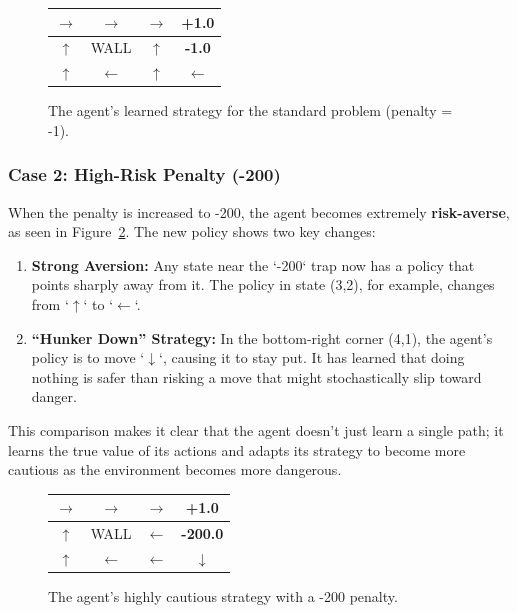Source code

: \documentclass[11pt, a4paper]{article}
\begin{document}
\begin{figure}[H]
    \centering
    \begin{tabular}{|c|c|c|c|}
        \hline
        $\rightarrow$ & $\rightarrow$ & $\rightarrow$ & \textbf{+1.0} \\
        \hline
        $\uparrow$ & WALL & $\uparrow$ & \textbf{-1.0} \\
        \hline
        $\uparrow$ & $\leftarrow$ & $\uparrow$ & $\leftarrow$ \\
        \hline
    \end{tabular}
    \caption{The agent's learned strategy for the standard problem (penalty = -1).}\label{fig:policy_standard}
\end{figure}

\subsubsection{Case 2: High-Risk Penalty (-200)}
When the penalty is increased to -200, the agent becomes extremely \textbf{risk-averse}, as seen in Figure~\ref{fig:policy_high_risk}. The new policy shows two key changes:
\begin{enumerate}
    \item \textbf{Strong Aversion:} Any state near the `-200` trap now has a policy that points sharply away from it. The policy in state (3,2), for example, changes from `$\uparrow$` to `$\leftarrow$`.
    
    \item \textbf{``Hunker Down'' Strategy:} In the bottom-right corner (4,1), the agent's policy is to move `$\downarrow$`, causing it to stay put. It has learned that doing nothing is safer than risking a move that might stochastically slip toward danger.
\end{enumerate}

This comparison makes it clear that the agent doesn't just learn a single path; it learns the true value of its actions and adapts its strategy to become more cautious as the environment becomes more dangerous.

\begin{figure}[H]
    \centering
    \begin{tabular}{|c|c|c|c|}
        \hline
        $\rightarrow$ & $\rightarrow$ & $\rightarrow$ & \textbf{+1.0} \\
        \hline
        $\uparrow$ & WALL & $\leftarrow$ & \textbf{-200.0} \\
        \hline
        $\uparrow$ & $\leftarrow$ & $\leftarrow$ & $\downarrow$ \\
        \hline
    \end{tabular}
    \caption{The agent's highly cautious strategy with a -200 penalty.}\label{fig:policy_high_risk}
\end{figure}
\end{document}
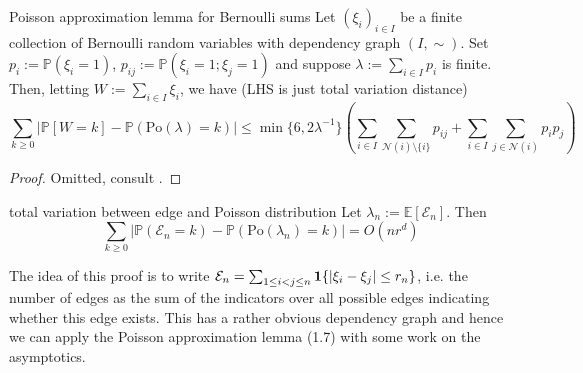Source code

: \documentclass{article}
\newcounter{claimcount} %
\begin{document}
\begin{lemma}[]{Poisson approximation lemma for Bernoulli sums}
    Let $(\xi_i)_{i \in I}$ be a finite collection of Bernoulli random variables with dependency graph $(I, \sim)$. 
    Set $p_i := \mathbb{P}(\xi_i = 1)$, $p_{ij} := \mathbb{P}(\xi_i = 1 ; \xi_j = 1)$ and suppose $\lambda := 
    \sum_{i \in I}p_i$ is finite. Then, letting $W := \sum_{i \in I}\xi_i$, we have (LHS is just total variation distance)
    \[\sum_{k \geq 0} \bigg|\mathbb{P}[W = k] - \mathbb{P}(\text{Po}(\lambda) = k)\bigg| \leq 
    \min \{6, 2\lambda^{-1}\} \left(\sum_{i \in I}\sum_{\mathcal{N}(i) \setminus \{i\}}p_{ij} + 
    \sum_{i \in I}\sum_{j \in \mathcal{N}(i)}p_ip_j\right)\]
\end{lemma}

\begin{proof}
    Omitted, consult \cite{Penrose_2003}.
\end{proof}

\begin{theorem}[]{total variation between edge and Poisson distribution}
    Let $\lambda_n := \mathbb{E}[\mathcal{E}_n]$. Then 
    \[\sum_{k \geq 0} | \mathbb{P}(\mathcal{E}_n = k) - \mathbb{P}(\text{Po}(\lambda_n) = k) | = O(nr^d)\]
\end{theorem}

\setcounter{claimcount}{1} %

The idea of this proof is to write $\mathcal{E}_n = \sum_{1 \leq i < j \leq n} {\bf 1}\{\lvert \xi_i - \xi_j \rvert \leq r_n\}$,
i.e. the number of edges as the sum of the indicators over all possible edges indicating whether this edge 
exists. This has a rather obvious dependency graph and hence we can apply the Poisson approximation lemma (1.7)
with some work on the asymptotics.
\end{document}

——————

→ Problem:
The result should be every line that contains "with", copied from the entries.

→ Response:
    \caption{The agent's highly cautious strategy with a -200 penalty.}\label{fig:policy_high_risk}
    Let $(\xi_i)_{i \in I}$ be a finite collection of Bernoulli random variables with dependency graph $(I, \sim)$. 
with some work on the asymptotics.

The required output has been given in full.